Exercise material section start
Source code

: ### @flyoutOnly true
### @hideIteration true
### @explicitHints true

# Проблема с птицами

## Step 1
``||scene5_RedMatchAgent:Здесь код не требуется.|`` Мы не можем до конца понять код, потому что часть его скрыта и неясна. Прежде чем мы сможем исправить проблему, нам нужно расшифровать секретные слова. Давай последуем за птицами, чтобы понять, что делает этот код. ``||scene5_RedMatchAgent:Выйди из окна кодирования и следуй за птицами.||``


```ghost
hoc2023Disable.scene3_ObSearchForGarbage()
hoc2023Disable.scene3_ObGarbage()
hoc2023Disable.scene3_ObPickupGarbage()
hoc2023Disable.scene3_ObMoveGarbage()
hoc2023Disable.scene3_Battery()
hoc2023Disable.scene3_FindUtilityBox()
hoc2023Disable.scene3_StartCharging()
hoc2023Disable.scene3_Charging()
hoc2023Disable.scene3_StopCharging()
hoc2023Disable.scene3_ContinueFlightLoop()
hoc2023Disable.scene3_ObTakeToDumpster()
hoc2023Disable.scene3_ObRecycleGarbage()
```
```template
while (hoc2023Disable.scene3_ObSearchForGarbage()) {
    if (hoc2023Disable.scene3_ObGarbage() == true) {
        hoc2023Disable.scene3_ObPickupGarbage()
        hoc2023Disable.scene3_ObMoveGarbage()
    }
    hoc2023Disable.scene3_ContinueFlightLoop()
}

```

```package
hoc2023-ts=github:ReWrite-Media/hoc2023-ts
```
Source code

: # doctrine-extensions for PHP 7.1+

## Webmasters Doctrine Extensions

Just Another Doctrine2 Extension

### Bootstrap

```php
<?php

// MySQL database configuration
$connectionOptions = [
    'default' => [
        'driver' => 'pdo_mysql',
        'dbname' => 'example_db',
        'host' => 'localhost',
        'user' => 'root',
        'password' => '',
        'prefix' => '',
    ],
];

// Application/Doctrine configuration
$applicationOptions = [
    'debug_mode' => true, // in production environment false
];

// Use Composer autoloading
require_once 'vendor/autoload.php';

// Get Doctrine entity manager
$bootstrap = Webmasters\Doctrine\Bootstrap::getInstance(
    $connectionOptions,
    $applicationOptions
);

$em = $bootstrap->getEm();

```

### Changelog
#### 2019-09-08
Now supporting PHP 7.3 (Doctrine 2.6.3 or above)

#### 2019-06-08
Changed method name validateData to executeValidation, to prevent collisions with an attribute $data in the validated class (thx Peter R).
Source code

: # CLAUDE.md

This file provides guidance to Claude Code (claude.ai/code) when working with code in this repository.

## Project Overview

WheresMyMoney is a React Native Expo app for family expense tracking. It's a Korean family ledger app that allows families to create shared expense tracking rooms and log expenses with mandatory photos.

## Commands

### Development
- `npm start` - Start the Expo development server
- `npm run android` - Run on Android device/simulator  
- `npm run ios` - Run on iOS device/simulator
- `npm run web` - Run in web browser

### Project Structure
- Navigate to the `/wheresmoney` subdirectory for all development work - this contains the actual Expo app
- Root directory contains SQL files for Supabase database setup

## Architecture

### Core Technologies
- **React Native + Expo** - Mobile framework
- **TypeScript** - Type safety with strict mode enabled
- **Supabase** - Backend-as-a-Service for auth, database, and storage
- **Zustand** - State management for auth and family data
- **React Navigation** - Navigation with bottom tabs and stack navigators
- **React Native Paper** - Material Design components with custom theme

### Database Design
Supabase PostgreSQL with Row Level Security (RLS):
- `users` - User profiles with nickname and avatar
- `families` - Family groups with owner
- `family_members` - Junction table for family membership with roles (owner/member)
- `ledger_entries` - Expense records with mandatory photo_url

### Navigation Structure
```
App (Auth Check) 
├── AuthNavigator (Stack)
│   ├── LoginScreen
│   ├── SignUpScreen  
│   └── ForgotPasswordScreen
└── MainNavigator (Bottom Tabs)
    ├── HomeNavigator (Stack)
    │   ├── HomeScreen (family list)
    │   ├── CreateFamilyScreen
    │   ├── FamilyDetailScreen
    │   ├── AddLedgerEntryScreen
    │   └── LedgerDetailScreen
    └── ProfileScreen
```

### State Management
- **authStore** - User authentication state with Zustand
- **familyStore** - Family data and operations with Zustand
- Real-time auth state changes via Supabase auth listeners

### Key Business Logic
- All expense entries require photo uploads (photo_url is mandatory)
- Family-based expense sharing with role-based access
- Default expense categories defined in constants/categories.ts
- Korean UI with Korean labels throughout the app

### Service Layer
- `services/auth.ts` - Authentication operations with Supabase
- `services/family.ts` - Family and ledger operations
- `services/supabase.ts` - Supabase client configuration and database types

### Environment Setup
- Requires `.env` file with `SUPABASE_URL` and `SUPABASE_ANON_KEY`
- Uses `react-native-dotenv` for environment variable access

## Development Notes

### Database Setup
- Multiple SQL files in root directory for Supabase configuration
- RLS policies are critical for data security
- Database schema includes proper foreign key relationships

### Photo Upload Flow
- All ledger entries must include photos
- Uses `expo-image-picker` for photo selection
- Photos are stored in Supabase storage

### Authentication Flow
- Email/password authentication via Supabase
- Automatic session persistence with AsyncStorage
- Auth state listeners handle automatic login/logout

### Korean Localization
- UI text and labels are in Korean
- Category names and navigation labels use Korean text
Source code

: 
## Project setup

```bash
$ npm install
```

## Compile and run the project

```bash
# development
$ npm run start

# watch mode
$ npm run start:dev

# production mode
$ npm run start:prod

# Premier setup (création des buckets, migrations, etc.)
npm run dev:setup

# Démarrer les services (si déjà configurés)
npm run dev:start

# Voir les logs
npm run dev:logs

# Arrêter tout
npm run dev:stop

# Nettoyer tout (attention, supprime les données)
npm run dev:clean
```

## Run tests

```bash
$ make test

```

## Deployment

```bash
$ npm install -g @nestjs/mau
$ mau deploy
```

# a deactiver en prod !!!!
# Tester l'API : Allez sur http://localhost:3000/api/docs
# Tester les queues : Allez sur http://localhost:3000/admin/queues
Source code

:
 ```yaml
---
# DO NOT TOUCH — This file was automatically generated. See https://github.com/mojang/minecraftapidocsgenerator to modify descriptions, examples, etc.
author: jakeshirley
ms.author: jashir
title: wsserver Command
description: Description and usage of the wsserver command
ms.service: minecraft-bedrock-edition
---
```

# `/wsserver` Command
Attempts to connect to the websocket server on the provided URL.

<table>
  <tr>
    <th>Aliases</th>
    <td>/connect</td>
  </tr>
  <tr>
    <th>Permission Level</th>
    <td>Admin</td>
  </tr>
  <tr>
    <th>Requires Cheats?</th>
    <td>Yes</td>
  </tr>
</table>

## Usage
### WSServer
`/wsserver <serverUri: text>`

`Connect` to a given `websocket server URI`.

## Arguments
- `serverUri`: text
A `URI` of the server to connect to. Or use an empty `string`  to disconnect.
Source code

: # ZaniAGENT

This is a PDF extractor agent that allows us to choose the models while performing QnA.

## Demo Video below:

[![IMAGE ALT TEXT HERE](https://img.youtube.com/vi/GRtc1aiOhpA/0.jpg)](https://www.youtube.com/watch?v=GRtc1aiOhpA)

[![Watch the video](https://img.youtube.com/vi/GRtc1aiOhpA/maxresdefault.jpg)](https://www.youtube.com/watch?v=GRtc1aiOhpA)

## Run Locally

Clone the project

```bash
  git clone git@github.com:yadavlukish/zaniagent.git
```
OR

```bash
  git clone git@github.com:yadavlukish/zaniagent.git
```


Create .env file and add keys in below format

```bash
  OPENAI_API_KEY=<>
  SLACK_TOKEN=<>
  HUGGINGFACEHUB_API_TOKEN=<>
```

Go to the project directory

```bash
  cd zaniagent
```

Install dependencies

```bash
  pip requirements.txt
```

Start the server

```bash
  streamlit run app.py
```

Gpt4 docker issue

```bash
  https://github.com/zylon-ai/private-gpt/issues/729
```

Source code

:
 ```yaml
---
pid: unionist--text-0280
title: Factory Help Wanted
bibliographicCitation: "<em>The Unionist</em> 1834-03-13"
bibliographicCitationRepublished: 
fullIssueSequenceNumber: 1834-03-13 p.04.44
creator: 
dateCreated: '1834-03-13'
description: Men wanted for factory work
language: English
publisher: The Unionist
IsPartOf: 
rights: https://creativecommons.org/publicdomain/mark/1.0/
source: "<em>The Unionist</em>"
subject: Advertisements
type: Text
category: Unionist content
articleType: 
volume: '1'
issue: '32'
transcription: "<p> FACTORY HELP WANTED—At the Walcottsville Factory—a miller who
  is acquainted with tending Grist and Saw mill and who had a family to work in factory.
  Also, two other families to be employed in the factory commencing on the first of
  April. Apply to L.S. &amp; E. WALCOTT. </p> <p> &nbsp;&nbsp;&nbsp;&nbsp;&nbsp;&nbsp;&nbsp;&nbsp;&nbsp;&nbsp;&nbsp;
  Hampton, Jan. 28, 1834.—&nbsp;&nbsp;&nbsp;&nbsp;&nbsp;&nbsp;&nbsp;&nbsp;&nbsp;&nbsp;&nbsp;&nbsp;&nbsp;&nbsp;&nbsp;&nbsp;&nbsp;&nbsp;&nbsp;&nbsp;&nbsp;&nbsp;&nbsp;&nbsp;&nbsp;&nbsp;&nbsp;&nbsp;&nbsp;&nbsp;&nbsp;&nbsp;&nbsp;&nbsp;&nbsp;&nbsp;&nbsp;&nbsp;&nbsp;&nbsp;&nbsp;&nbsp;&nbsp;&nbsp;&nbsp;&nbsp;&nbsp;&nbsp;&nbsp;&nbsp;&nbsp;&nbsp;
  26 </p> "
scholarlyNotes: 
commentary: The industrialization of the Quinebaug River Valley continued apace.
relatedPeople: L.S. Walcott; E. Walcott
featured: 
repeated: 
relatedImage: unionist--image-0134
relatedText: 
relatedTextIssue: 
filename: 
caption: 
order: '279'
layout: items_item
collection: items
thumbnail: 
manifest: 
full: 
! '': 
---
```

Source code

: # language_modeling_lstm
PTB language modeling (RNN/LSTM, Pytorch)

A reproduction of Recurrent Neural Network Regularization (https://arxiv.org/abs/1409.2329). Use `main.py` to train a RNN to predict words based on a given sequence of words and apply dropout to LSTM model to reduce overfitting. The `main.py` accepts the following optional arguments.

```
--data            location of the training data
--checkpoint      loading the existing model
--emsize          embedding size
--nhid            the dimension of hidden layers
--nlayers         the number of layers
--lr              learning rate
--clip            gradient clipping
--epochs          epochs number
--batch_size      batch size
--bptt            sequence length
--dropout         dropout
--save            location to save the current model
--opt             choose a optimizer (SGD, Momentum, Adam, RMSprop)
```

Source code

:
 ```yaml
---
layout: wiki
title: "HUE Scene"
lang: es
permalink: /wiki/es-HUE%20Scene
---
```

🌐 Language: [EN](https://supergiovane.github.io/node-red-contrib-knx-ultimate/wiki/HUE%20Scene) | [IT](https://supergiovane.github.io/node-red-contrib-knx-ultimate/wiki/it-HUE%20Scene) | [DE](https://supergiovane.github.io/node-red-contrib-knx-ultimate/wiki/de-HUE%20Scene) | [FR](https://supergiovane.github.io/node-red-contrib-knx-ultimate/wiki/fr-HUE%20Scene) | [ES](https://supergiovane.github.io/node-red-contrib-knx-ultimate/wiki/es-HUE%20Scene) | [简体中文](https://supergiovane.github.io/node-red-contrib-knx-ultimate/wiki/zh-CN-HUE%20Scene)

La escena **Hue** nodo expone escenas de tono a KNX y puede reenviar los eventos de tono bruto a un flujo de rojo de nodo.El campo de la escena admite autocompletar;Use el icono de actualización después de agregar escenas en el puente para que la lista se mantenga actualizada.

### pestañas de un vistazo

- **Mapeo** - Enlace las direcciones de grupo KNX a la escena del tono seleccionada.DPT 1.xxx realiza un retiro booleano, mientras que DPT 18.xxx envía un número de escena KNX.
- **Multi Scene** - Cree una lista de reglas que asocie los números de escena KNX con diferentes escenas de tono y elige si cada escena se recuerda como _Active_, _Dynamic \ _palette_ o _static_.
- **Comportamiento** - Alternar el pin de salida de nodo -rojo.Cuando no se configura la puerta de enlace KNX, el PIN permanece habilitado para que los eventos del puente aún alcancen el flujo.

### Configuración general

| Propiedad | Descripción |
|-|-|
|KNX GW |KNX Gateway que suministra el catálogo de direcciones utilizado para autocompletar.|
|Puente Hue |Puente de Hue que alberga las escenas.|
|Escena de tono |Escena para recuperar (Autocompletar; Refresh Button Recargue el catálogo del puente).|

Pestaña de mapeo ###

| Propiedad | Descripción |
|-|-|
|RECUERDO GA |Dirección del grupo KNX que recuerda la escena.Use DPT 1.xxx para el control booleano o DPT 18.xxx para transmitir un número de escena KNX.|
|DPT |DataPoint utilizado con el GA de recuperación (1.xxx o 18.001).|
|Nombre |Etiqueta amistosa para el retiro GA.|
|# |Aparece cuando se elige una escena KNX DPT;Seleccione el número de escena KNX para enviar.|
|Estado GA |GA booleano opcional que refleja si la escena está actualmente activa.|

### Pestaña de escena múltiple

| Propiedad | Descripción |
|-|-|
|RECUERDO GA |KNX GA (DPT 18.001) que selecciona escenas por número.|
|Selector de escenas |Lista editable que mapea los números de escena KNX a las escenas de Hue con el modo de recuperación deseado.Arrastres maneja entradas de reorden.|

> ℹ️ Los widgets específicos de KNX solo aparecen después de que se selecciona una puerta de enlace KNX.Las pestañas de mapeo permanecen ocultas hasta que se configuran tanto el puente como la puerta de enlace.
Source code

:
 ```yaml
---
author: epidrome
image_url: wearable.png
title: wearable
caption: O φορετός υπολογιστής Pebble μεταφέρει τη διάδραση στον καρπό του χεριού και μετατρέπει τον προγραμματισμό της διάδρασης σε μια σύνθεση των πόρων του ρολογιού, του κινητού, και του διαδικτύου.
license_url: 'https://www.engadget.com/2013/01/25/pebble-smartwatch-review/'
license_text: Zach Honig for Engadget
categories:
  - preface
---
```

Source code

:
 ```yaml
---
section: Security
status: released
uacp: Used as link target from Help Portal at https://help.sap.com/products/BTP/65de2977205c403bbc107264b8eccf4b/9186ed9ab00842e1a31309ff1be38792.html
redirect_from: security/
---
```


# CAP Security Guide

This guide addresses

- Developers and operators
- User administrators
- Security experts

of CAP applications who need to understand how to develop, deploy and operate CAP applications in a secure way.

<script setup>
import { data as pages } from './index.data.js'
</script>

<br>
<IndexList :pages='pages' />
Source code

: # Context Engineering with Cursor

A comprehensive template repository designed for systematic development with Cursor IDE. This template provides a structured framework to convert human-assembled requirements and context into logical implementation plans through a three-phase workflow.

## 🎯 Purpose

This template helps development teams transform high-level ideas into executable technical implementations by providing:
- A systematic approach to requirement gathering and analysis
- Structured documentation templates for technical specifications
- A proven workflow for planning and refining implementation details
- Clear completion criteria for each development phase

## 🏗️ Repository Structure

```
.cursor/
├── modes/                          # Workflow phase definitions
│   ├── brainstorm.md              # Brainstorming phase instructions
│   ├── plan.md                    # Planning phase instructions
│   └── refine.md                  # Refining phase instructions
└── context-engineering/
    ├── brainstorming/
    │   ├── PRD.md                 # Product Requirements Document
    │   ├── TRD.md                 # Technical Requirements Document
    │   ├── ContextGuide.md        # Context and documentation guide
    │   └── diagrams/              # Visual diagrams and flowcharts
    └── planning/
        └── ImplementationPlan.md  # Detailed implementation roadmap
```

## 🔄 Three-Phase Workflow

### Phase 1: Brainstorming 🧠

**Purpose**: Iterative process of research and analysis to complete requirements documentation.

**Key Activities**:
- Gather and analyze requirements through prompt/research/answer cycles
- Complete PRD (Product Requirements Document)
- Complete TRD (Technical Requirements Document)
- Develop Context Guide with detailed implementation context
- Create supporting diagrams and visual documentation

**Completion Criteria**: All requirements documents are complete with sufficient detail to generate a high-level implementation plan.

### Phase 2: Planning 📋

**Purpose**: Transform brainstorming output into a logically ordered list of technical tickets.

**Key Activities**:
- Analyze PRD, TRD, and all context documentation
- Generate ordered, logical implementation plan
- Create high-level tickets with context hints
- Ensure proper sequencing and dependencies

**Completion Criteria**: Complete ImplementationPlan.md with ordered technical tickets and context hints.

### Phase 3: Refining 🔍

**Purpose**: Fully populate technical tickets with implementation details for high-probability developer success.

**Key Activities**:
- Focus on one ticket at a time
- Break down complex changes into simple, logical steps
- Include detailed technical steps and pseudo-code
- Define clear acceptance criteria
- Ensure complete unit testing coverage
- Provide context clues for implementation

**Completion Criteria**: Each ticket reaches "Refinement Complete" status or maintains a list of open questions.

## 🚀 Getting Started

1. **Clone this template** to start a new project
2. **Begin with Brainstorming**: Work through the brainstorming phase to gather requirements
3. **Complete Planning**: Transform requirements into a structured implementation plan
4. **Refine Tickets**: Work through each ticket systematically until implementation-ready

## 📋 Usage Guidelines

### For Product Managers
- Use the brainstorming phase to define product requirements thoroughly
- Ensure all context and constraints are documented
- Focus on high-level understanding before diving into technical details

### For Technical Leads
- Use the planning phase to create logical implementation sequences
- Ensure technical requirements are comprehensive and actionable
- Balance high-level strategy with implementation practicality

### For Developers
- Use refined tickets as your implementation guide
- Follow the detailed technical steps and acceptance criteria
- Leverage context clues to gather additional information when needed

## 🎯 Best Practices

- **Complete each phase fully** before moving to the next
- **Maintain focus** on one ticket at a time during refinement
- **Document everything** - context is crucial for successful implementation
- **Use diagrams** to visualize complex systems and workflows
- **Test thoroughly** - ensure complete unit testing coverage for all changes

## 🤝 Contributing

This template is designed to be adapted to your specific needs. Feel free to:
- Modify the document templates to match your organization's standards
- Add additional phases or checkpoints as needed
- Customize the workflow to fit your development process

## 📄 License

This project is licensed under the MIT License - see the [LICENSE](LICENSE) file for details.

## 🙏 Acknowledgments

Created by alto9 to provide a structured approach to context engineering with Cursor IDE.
Exercise material section end
## [Aim of the exercise]
Where the string "flujo" appears in a line of the entries above, return that line.

## [Answer box]
La escena **Hue** nodo expone escenas de tono a KNX y puede reenviar los eventos de tono bruto a un flujo de rojo de nodo.El campo de la escena admite autocompletar;Use el icono de actualización después de agregar escenas en el puente para que la lista se mantenga actualizada.
- **Comportamiento** - Alternar el pin de salida de nodo -rojo.Cuando no se configura la puerta de enlace KNX, el PIN permanece habilitado para que los eventos del puente aún alcancen el flujo.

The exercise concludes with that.